Oliver Springs constantly changed defenses and press breaks, and that, Ellison said, revealed a Pisgah weakness.
"We were not communicating," he said. "We'd have three players doing one thing and two others doing something different. They'd switch defenses and we'd be out of sorts…we'd be trying to run two different presses. The next day we went to work on communicating.”
When I contacted Oliver Springs head coach Michelle Christopher about that game, Christopher was happy to hear that Pisgah won a state title.
“You could tell very quickly they were a good team and we’re a traditionally strong team and well coached. We’ve gone to Destin and Fort Walton, Florida for tournaments and played a lot of Alabama schools. [Pisgah] was by far the best Alabama team we’ve played.”

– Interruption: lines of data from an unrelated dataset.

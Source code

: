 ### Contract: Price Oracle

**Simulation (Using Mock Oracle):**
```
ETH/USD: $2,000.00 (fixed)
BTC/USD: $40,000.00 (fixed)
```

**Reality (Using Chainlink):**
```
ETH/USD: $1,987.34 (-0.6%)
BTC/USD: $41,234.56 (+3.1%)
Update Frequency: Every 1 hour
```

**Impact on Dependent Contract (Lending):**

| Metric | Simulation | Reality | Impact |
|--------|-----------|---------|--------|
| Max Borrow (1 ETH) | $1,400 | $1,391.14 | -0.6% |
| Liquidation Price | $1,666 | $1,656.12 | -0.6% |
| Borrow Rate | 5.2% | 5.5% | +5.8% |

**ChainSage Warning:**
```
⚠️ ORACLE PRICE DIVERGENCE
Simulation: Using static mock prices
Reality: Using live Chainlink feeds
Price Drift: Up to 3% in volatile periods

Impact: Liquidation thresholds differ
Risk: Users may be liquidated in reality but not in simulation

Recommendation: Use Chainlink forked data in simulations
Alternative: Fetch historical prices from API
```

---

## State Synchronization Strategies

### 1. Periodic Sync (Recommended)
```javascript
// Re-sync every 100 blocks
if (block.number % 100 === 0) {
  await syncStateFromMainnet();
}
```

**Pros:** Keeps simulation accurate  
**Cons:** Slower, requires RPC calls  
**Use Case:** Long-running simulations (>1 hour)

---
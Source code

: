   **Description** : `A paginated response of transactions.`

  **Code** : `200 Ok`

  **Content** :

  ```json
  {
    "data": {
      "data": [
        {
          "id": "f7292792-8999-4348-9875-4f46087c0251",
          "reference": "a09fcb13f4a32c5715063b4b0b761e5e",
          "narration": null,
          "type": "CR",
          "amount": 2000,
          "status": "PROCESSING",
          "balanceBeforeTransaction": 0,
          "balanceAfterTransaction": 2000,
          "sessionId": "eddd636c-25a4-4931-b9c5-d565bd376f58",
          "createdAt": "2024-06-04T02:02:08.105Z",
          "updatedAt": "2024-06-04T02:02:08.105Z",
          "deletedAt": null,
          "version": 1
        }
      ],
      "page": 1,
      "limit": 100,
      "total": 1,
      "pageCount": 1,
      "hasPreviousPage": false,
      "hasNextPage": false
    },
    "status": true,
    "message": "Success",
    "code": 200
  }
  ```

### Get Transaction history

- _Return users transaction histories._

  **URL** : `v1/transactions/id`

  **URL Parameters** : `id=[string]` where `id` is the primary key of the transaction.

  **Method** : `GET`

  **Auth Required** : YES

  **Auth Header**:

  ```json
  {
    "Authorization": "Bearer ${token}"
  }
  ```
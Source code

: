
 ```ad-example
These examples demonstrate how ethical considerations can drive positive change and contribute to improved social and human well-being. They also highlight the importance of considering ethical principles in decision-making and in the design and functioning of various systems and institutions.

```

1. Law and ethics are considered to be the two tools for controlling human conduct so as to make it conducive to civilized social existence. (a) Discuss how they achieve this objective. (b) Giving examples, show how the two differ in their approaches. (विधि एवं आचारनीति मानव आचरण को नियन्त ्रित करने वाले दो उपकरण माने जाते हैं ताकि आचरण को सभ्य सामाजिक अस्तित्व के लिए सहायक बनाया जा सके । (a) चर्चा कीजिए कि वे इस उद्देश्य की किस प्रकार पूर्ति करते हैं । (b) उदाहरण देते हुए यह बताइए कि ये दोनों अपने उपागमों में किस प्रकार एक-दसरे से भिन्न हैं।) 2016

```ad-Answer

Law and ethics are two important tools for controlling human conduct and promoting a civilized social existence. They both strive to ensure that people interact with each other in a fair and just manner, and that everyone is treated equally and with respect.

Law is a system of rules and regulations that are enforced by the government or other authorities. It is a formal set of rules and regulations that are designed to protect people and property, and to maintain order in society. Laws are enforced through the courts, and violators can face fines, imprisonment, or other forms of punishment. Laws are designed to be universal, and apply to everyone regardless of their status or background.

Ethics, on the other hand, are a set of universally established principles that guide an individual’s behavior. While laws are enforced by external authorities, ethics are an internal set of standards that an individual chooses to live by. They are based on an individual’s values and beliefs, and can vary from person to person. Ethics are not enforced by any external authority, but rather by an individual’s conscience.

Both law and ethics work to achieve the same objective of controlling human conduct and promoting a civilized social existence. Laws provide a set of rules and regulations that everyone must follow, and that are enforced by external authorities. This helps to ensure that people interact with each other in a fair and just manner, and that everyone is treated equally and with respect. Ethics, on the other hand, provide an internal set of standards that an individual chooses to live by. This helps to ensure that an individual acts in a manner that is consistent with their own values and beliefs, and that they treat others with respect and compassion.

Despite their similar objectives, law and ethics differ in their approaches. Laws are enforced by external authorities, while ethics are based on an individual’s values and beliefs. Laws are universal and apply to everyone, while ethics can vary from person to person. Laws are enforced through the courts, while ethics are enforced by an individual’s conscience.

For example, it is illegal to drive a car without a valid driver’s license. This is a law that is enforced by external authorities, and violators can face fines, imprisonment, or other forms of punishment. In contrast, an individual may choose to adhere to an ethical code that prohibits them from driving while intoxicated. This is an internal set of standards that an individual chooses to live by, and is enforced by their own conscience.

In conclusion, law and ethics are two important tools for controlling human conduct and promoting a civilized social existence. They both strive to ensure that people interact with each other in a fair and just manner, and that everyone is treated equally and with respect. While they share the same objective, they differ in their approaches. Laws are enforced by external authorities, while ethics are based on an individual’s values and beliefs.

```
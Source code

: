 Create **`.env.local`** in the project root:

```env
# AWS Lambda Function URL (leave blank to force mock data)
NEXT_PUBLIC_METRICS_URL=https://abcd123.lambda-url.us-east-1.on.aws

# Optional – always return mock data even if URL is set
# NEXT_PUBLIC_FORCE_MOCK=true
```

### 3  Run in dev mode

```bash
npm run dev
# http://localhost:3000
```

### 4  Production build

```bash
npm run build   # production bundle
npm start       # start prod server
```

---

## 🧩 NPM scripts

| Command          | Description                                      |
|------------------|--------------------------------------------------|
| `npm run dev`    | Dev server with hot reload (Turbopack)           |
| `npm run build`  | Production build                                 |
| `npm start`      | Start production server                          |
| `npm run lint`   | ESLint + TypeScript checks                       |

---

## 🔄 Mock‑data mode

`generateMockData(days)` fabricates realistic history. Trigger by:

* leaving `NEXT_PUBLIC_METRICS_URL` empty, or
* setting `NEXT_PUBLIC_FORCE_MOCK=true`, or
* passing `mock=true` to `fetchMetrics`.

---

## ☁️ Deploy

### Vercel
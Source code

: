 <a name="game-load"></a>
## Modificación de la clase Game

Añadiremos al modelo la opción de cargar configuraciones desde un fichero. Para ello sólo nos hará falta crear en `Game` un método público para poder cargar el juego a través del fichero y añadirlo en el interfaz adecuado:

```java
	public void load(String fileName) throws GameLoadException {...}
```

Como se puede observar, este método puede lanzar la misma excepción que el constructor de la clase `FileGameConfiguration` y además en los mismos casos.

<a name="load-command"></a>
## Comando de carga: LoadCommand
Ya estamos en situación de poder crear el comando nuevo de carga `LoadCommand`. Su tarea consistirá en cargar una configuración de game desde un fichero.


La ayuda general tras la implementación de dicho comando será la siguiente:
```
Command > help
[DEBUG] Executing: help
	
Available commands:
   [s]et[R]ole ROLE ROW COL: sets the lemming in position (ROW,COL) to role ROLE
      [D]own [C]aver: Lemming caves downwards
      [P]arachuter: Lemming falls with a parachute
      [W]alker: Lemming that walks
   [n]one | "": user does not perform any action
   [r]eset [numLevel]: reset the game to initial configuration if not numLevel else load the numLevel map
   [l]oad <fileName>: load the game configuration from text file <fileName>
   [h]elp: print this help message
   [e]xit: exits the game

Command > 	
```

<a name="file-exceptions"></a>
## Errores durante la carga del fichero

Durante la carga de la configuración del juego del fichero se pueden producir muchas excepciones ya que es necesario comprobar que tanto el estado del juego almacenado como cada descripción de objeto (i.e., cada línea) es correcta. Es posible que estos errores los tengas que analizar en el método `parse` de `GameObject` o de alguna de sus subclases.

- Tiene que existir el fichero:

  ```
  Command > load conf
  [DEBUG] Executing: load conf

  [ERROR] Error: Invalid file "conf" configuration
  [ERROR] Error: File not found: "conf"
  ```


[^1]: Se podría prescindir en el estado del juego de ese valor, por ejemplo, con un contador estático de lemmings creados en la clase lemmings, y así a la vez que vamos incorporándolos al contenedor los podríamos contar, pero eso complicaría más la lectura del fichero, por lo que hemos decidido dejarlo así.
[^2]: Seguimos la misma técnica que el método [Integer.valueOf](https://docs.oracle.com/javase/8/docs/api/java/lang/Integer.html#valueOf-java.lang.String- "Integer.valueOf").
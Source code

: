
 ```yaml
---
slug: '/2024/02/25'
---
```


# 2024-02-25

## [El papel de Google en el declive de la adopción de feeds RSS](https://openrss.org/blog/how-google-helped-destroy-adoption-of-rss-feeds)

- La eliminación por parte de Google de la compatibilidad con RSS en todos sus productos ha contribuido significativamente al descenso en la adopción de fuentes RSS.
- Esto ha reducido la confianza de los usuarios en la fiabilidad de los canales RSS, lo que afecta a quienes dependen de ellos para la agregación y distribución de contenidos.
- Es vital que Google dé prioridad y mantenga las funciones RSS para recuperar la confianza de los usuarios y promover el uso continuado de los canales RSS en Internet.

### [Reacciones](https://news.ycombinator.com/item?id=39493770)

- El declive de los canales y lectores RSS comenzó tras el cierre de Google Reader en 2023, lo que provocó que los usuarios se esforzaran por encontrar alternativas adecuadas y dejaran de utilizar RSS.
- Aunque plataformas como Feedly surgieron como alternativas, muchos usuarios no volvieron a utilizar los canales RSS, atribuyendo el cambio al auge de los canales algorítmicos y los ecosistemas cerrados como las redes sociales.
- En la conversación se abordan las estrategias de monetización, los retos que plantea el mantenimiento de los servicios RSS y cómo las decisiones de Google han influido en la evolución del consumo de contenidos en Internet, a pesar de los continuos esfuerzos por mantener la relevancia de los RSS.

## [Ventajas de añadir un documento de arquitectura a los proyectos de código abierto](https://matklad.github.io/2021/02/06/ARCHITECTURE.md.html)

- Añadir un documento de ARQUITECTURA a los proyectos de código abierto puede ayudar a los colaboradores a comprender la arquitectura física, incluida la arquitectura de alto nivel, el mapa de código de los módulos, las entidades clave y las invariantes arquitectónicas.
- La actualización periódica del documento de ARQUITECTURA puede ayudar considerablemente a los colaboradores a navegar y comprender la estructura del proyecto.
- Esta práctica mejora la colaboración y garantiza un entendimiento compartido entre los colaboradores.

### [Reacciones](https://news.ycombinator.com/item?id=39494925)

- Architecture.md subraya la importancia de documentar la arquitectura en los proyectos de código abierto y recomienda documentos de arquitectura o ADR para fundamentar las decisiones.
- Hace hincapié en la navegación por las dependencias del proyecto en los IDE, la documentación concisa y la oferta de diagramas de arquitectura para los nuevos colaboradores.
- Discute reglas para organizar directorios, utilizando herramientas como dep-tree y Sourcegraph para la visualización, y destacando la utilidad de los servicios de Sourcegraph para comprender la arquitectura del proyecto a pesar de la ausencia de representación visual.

Oliver Springs, which would be likely be a Class 4A school in Alabama, had an up-and-down season and finished 13-17. It was uncharacteristic season for Christopher, who has led her alma mater to six state tournament appearances in 11 seasons as head coach.
“That was one of the games we played like we were capable of,” Christopher said. “We never followed up on [Pisgah] after that game, so it’s really interesting to know they won [a state championship].”
So what went down as solid win for Oliver Springs turned out to be a beneficial setback for Pisgah.
“We got better at [communication],” Ellison said. “I think the biggest thing is we didn't waste the opportunity to learn from [the loss].”